In his own way, Hjálmar was an artistic and creative soul. His style of poetry is marked by economy and clever use of metaphors. Many of his poems are pointedly and unsentimentally critical and tinged with bitterness, which may partly be attributed to his constant rows and disputes, and partly to what seems to have been a general dislike of humanity.

An example of his bitterness, is this stanza, composed after he had received an anonymous donation. The stanza is the beginning of a longer poem, To an anonymous benefactor:

Víða til þess vott ég fann
þótt venjist oftar hinu,
að guð á margan gimstein þann,
sem glóir í mannsorpinu.

The benefactor eventually turned out to be bishop :is:Pétur Pétursson.

He could also be tender in his poems, although examples are rare. But this is one, called Mannslát (News of a death):

Mínir vinir fara fjöld,
feigðin þessa heimtar köld.
Eg kem eftir, kannske í kvöld
með klofinn hjálm og rofinn skjöld,
brynju slitna, sundrað sverð og syndagjöld.

Here are sorrow and remorse woven together.

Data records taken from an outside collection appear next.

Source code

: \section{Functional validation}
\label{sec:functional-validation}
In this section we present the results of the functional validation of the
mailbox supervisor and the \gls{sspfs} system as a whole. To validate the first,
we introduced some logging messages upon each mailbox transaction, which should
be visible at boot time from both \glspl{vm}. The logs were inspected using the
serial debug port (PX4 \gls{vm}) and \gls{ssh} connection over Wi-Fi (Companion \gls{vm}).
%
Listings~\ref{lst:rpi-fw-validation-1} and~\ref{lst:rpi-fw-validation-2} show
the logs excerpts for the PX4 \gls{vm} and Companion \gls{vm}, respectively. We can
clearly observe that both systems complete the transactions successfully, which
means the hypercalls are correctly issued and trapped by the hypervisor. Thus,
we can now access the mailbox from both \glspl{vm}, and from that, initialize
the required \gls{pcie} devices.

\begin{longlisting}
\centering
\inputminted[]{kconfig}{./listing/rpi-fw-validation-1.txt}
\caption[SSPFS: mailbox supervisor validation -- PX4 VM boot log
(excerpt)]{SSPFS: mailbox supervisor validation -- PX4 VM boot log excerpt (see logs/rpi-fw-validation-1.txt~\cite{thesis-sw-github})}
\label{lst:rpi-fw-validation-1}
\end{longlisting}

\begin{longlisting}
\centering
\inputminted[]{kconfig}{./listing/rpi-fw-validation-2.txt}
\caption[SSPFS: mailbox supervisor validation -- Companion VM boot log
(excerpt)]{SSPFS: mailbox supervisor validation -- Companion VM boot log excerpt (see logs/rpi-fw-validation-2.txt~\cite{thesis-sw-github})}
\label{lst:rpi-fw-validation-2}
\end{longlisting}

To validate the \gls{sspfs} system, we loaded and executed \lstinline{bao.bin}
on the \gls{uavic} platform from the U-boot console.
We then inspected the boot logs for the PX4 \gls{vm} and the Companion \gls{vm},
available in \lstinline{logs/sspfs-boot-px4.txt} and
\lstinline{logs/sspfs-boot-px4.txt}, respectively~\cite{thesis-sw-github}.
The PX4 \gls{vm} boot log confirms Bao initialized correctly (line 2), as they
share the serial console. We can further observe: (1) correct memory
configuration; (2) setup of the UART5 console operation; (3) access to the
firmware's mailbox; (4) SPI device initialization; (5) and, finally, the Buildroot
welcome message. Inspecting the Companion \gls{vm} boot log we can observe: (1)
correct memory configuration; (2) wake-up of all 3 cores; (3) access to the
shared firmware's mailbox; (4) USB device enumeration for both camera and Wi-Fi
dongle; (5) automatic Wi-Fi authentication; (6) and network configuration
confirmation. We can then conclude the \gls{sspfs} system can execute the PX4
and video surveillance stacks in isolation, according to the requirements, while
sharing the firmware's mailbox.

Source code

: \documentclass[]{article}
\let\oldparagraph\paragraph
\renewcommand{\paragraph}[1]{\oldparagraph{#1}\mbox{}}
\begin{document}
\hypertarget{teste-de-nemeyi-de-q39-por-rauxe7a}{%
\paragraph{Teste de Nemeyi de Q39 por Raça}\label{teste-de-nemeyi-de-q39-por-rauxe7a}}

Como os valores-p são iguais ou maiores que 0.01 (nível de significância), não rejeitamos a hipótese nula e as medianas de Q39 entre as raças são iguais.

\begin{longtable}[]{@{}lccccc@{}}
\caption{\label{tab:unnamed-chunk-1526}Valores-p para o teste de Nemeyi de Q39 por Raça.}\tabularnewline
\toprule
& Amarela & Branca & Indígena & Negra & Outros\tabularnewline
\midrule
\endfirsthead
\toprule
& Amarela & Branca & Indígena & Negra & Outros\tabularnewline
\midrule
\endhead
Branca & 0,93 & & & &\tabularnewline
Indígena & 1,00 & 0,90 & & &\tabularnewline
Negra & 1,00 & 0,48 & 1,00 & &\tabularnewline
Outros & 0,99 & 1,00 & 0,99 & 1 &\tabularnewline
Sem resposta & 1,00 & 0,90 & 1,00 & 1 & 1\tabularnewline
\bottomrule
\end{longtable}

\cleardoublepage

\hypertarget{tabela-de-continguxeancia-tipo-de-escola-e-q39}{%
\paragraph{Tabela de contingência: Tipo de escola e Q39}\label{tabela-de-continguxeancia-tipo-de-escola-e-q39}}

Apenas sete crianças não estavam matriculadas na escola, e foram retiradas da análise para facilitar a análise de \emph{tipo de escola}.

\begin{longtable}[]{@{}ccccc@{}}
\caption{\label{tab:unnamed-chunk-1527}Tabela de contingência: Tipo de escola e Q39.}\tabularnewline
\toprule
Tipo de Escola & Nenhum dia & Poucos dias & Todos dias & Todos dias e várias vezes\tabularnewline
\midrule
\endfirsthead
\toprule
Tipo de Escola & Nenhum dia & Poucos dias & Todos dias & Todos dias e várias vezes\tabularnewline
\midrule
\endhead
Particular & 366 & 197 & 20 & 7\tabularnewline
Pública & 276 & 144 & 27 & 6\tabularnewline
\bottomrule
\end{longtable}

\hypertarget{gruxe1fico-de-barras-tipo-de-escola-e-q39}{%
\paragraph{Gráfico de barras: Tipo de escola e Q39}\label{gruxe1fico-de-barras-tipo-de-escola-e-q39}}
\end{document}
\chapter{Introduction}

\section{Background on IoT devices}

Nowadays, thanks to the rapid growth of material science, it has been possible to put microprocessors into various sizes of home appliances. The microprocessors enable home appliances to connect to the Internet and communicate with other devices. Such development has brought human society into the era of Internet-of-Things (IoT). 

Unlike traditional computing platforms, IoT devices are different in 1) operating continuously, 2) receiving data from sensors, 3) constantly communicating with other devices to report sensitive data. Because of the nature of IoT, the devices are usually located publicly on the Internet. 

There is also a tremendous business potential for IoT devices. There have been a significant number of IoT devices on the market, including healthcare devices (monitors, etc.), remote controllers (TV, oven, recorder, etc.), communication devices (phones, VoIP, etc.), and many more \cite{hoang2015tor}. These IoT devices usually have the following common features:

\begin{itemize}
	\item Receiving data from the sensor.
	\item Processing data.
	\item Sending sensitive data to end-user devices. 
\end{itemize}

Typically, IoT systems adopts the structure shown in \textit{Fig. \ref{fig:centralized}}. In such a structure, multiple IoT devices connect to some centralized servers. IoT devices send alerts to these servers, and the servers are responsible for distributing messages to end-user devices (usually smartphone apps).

Bólu-Hjálmar was also a master of rímur and the associated metres (rímnahættir), as in this example from Göngu-Hrólfs rímur:

Fárleg vóru fjörbrot hans.
Fold og sjórinn léku dans.
Gæfusljór með glæpafans
Grímur fór til andskotans.

Hjálmar's talent extended to the on-the-spot verses. This is one example, where he met a rather tragic household on the move:

Aumt er að sjá í einni lest
áhaldsgögnin slitin flest,
dapra konu og drukkinn prest,
drembinn þræl og meiddan hest.

Bólu-Hjálmar was also a scholar; his work provides some of the main evidence for the life of Guðmundur Bergþórsson.